All of the bibliographic information was pulled out of the reference as it appears at the end of the paper. The URLs are currently obtained in two ways: if the referenced work appears in a repository that has been previously analyzed, then we know one of its URLs. The other way is if the author of this paper supplied a URL along with the reference. A future research project would be to locate URLs and add that information to stored Surrogates. Alternatively the <reflink> element can be translated into an openURL and then used to locate the proper copy of the work.

One of the more challenging aspects of implementing getLinkedText() was to match up the references with the contexts so that the <reflink> could be inserted in the appropriate place in the text.

To achieve this, references in the text are converted into a canonical format (for example, [1-5] is converted to [1][2] ...).
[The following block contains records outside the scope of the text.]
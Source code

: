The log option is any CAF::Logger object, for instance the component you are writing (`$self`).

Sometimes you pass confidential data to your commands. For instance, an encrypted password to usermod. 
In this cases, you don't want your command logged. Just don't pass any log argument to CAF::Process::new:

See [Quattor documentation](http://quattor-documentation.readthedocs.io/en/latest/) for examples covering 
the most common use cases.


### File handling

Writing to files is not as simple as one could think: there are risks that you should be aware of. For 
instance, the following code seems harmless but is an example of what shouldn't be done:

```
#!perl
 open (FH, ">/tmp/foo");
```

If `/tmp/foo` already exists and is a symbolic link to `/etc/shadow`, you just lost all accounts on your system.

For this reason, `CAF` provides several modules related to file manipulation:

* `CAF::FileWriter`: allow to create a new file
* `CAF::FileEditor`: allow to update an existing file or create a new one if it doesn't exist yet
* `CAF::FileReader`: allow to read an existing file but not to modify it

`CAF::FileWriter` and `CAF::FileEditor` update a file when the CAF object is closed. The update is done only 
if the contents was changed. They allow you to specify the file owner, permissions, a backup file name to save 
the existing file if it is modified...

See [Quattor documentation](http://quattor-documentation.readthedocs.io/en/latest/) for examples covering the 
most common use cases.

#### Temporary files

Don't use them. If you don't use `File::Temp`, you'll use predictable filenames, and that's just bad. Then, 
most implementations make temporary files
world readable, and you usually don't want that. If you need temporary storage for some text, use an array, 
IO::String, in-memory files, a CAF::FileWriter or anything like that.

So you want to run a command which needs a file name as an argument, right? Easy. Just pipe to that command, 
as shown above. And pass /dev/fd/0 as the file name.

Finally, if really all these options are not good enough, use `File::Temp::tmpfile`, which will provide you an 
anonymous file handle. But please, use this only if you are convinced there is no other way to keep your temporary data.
Then the tags on the reference literals are matched up with these references.

An Application That Uses getLinkedText()

We have made one demonstration application that is meant for user engines in a repository search system. If the user is reading the full text of a document, it is possible to click on references in the text. This will cause a dialogue window to pop up, with choices for retrieving full text for the reference.

This Java application works by (1) building a Surrogate for the text that the user has fetched; (2) replacing the <reflink> elements with JavaScript function calls to a JavaScript routine that brings up the user dialogue in a separate window (the JavaScript routine is embedded in the viewed document); and (3) displaying the edited text to the user. The edited text looks like a normal HTML document, but the references are linked.

You may see the effect by going to the demo mentioned in the beginning, and selecting the third version - the JavaScript version - of the paper for viewing. Click on the ``For95'' reference to see the effect of the JavaScript code.